> _Work required_: From the entries, copy every line that carries the string "services".

[Saved entries]

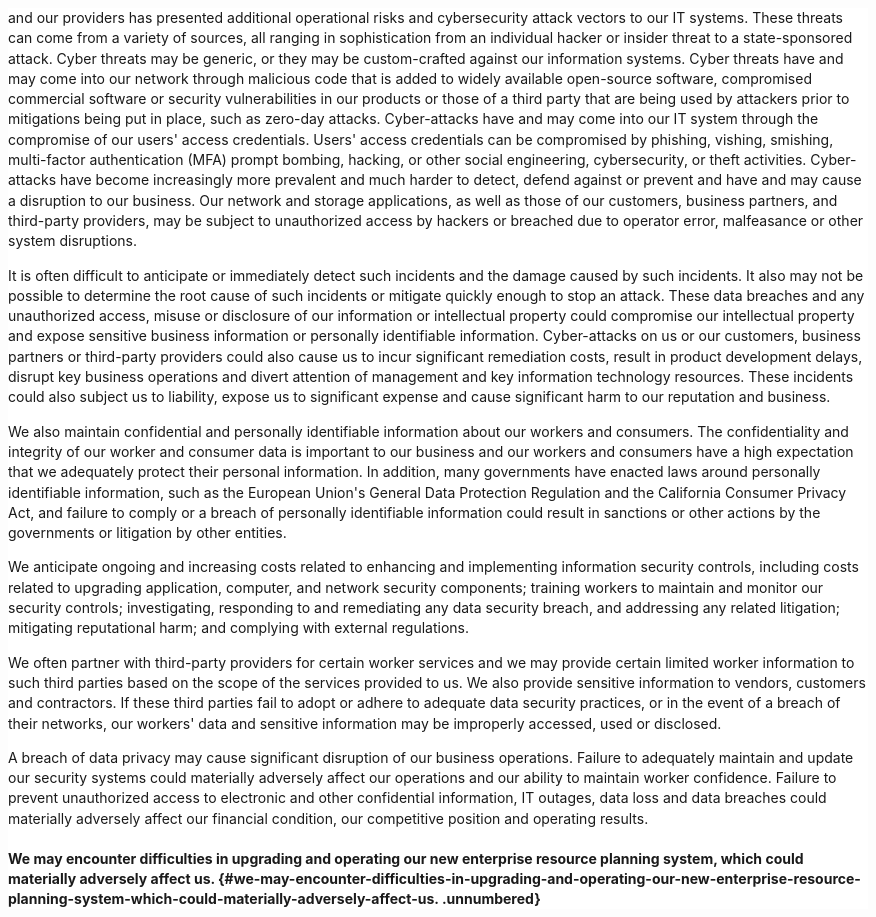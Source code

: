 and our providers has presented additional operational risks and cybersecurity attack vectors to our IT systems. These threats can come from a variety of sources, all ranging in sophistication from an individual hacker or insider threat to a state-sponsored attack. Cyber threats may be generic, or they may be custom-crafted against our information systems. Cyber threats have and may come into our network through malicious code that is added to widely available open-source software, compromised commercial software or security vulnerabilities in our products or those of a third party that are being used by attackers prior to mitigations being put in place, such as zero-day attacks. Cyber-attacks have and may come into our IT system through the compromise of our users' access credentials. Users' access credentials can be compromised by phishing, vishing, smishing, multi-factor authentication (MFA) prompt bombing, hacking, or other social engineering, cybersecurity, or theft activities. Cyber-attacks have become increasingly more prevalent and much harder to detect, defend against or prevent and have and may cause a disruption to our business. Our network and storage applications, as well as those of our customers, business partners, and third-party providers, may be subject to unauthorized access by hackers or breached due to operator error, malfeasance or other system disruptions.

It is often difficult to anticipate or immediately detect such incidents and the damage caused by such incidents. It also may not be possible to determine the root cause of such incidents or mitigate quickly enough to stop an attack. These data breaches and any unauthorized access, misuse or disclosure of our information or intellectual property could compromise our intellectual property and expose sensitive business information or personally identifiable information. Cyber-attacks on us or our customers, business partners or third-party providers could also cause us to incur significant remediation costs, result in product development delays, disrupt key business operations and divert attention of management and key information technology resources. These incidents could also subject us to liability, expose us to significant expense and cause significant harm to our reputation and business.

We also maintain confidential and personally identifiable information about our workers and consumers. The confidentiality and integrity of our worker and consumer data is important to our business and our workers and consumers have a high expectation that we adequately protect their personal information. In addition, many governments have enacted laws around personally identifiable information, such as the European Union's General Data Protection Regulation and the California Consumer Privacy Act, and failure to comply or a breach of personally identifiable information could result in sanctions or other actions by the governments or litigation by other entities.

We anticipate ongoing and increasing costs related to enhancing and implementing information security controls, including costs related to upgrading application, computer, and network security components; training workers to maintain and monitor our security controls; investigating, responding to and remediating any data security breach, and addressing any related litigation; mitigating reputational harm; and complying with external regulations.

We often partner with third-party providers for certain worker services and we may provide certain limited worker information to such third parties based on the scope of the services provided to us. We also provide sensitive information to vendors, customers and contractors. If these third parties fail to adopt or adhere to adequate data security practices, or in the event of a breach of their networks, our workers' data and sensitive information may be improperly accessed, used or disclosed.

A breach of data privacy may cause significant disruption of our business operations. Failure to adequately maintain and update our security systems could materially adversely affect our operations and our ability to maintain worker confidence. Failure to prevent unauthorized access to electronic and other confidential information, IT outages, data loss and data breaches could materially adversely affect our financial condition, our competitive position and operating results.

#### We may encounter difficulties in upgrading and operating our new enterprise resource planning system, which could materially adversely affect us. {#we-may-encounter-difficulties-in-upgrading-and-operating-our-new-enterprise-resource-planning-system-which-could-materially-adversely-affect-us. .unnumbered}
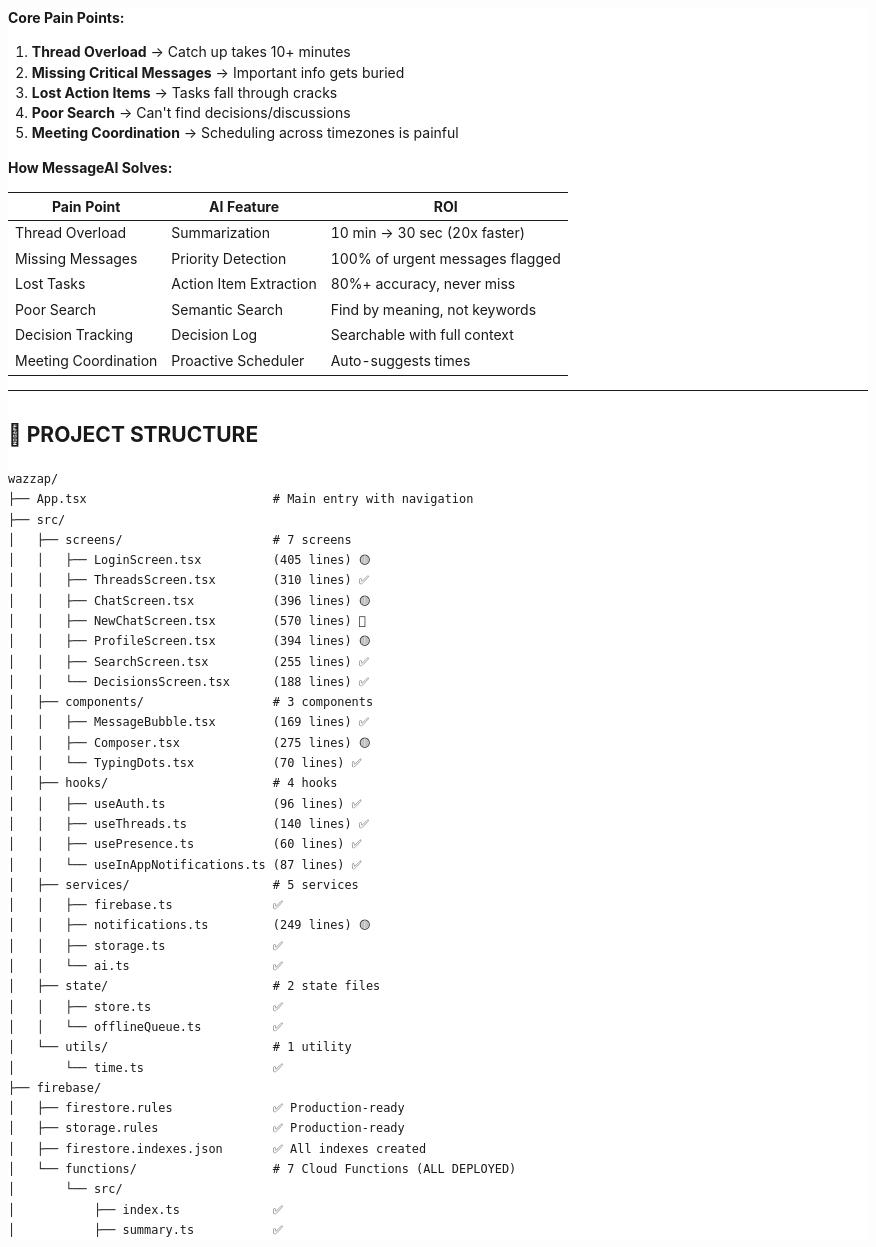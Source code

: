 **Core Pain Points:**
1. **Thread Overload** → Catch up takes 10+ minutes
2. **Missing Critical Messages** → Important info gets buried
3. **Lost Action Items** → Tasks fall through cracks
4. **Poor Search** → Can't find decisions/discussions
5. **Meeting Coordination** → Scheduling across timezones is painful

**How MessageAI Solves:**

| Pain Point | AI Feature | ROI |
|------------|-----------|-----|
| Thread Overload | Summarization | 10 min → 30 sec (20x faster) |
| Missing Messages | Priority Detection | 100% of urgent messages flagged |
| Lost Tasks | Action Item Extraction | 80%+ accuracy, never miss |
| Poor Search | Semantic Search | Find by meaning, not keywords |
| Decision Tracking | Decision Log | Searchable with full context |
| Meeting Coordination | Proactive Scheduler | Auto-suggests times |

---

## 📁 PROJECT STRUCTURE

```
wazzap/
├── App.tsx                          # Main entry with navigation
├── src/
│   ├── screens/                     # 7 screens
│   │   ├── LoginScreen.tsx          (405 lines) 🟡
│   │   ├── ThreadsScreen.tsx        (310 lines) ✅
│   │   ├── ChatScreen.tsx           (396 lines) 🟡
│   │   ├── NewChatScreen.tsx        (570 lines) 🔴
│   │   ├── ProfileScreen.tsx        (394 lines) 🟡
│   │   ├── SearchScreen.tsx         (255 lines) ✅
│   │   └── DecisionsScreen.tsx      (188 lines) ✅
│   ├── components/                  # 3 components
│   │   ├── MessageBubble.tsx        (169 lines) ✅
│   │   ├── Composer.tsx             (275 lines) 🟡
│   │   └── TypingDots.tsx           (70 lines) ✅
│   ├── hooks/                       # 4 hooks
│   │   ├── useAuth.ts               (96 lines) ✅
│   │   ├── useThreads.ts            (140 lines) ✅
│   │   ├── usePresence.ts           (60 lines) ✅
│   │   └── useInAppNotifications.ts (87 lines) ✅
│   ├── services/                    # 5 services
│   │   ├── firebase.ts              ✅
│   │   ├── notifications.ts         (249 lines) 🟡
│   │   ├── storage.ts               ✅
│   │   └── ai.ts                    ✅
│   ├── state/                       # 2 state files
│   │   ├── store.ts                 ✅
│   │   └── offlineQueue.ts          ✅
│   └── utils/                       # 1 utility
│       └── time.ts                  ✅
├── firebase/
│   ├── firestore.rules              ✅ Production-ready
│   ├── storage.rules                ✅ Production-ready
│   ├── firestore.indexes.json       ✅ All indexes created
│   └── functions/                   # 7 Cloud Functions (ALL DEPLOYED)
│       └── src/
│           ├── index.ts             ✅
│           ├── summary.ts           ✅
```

> _Solved problem_:
We often partner with third-party providers for certain worker services and we may provide certain limited worker information to such third parties based on the scope of the services provided to us. We also provide sensitive information to vendors, customers and contractors. If these third parties fail to adopt or adhere to adequate data security practices, or in the event of a breach of their networks, our workers' data and sensitive information may be improperly accessed, used or disclosed.
│   ├── services/                    # 5 services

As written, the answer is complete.